Saved data entries ▸
((

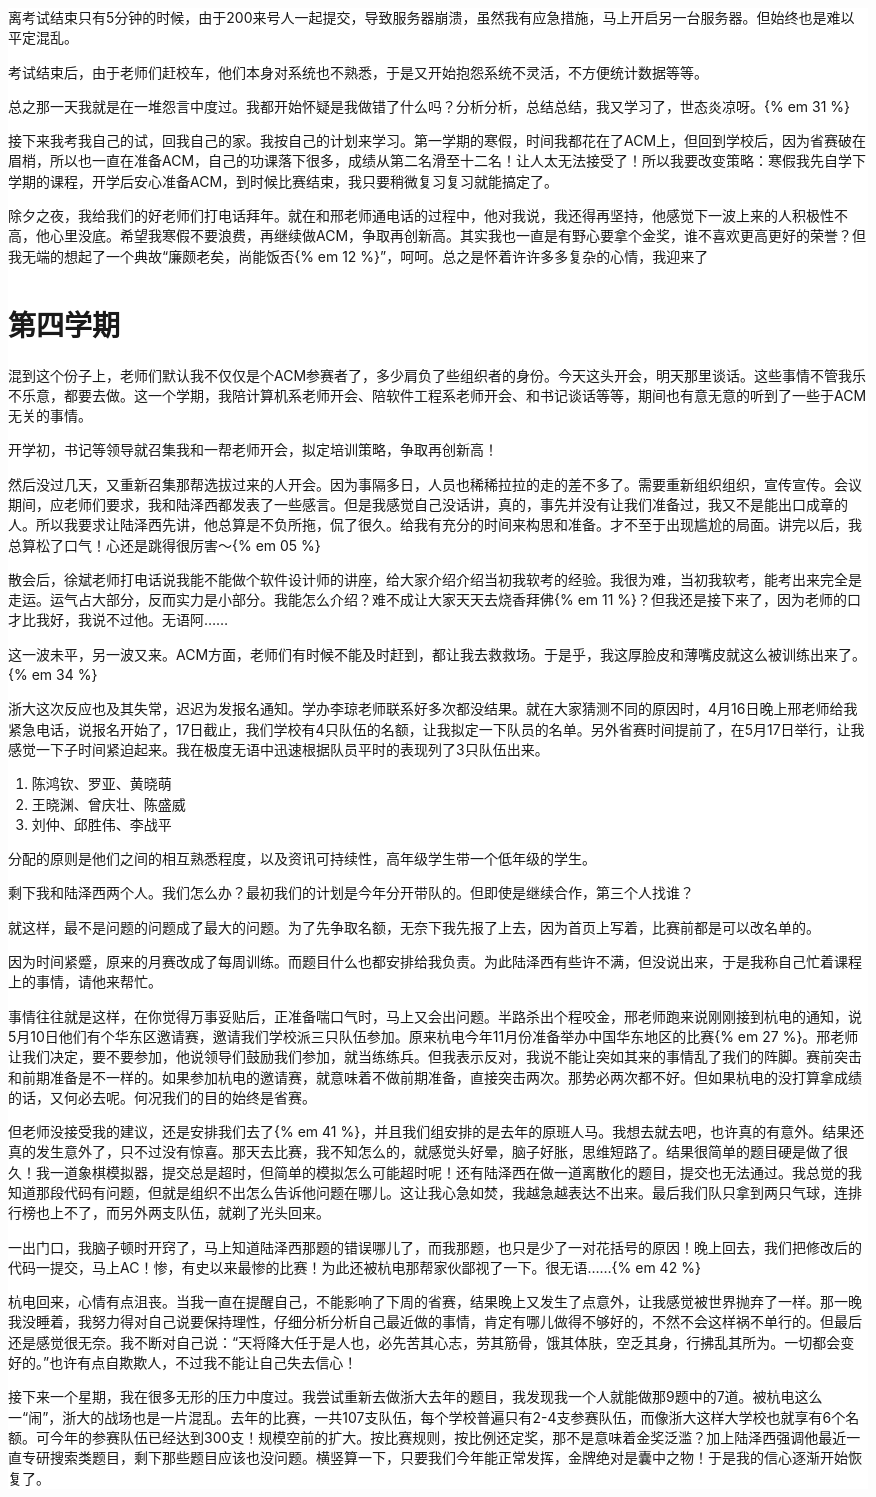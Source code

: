 离考试结束只有5分钟的时候，由于200来号人一起提交，导致服务器崩溃，虽然我有应急措施，马上开启另一台服务器。但始终也是难以平定混乱。

考试结束后，由于老师们赶校车，他们本身对系统也不熟悉，于是又开始抱怨系统不灵活，不方便统计数据等等。

总之那一天我就是在一堆怨言中度过。我都开始怀疑是我做错了什么吗？分析分析，总结总结，我又学习了，世态炎凉呀。{% em 31 %}

接下来我考我自己的试，回我自己的家。我按自己的计划来学习。第一学期的寒假，时间我都花在了ACM上，但回到学校后，因为省赛破在眉梢，所以也一直在准备ACM，自己的功课落下很多，成绩从第二名滑至十二名！让人太无法接受了！所以我要改变策略：寒假我先自学下学期的课程，开学后安心准备ACM，到时候比赛结束，我只要稍微复习复习就能搞定了。

除夕之夜，我给我们的好老师们打电话拜年。就在和邢老师通电话的过程中，他对我说，我还得再坚持，他感觉下一波上来的人积极性不高，他心里没底。希望我寒假不要浪费，再继续做ACM，争取再创新高。其实我也一直是有野心要拿个金奖，谁不喜欢更高更好的荣誉？但我无端的想起了一个典故“廉颇老矣，尚能饭否{% em 12 %}”，呵呵。总之是怀着许许多多复杂的心情，我迎来了

# 第四学期

混到这个份子上，老师们默认我不仅仅是个ACM参赛者了，多少肩负了些组织者的身份。今天这头开会，明天那里谈话。这些事情不管我乐不乐意，都要去做。这一个学期，我陪计算机系老师开会、陪软件工程系老师开会、和书记谈话等等，期间也有意无意的听到了一些于ACM无关的事情。

开学初，书记等领导就召集我和一帮老师开会，拟定培训策略，争取再创新高！

然后没过几天，又重新召集那帮选拔过来的人开会。因为事隔多日，人员也稀稀拉拉的走的差不多了。需要重新组织组织，宣传宣传。会议期间，应老师们要求，我和陆泽西都发表了一些感言。但是我感觉自己没话讲，真的，事先并没有让我们准备过，我又不是能出口成章的人。所以我要求让陆泽西先讲，他总算是不负所拖，侃了很久。给我有充分的时间来构思和准备。才不至于出现尴尬的局面。讲完以后，我总算松了口气！心还是跳得很厉害～{% em 05 %}

散会后，徐斌老师打电话说我能不能做个软件设计师的讲座，给大家介绍介绍当初我软考的经验。我很为难，当初我软考，能考出来完全是走运。运气占大部分，反而实力是小部分。我能怎么介绍？难不成让大家天天去烧香拜佛{% em 11 %}？但我还是接下来了，因为老师的口才比我好，我说不过他。无语阿……

这一波未平，另一波又来。ACM方面，老师们有时候不能及时赶到，都让我去救救场。于是乎，我这厚脸皮和薄嘴皮就这么被训练出来了。{% em 34 %}

浙大这次反应也及其失常，迟迟为发报名通知。学办李琼老师联系好多次都没结果。就在大家猜测不同的原因时，4月16日晚上邢老师给我紧急电话，说报名开始了，17日截止，我们学校有4只队伍的名额，让我拟定一下队员的名单。另外省赛时间提前了，在5月17日举行，让我感觉一下子时间紧迫起来。我在极度无语中迅速根据队员平时的表现列了3只队伍出来。

1. 陈鸿钦、罗亚、黄晓萌
1. 王晓渊、曾庆壮、陈盛威
1. 刘仲、邱胜伟、李战平

分配的原则是他们之间的相互熟悉程度，以及资讯可持续性，高年级学生带一个低年级的学生。

剩下我和陆泽西两个人。我们怎么办？最初我们的计划是今年分开带队的。但即使是继续合作，第三个人找谁？

就这样，最不是问题的问题成了最大的问题。为了先争取名额，无奈下我先报了上去，因为首页上写着，比赛前都是可以改名单的。

因为时间紧蹙，原来的月赛改成了每周训练。而题目什么也都安排给我负责。为此陆泽西有些许不满，但没说出来，于是我称自己忙着课程上的事情，请他来帮忙。

事情往往就是这样，在你觉得万事妥贴后，正准备喘口气时，马上又会出问题。半路杀出个程咬金，邢老师跑来说刚刚接到杭电的通知，说5月10日他们有个华东区邀请赛，邀请我们学校派三只队伍参加。原来杭电今年11月份准备举办中国华东地区的比赛{% em 27 %}。邢老师让我们决定，要不要参加，他说领导们鼓励我们参加，就当练练兵。但我表示反对，我说不能让突如其来的事情乱了我们的阵脚。赛前突击和前期准备是不一样的。如果参加杭电的邀请赛，就意味着不做前期准备，直接突击两次。那势必两次都不好。但如果杭电的没打算拿成绩的话，又何必去呢。何况我们的目的始终是省赛。

但老师没接受我的建议，还是安排我们去了{% em 41 %}，并且我们组安排的是去年的原班人马。我想去就去吧，也许真的有意外。结果还真的发生意外了，只不过没有惊喜。那天去比赛，我不知怎么的，就感觉头好晕，脑子好胀，思维短路了。结果很简单的题目硬是做了很久！我一道象棋模拟器，提交总是超时，但简单的模拟怎么可能超时呢！还有陆泽西在做一道离散化的题目，提交也无法通过。我总觉的我知道那段代码有问题，但就是组织不出怎么告诉他问题在哪儿。这让我心急如焚，我越急越表达不出来。最后我们队只拿到两只气球，连排行榜也上不了，而另外两支队伍，就剃了光头回来。

一出门口，我脑子顿时开窍了，马上知道陆泽西那题的错误哪儿了，而我那题，也只是少了一对花括号的原因！晚上回去，我们把修改后的代码一提交，马上AC！惨，有史以来最惨的比赛！为此还被杭电那帮家伙鄙视了一下。很无语……{% em 42 %}

杭电回来，心情有点沮丧。当我一直在提醒自己，不能影响了下周的省赛，结果晚上又发生了点意外，让我感觉被世界抛弃了一样。那一晚我没睡着，我努力得对自己说要保持理性，仔细分析分析自己最近做的事情，肯定有哪儿做得不够好的，不然不会这样祸不单行的。但最后还是感觉很无奈。我不断对自己说：“天将降大任于是人也，必先苦其心志，劳其筋骨，饿其体肤，空乏其身，行拂乱其所为。一切都会变好的。”也许有点自欺欺人，不过我不能让自己失去信心！

接下来一个星期，我在很多无形的压力中度过。我尝试重新去做浙大去年的题目，我发现我一个人就能做那9题中的7道。被杭电这么一“闹”，浙大的战场也是一片混乱。去年的比赛，一共107支队伍，每个学校普遍只有2-4支参赛队伍，而像浙大这样大学校也就享有6个名额。可今年的参赛队伍已经达到300支！规模空前的扩大。按比赛规则，按比例还定奖，那不是意味着金奖泛滥？加上陆泽西强调他最近一直专研搜索类题目，剩下那些题目应该也没问题。横竖算一下，只要我们今年能正常发挥，金牌绝对是囊中之物！于是我的信心逐渐开始恢复了。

))

TRY IT ▸
Say how many lines in the records above hold "争取再创新高", and give no other text.

ANSWER SPACE ▸
2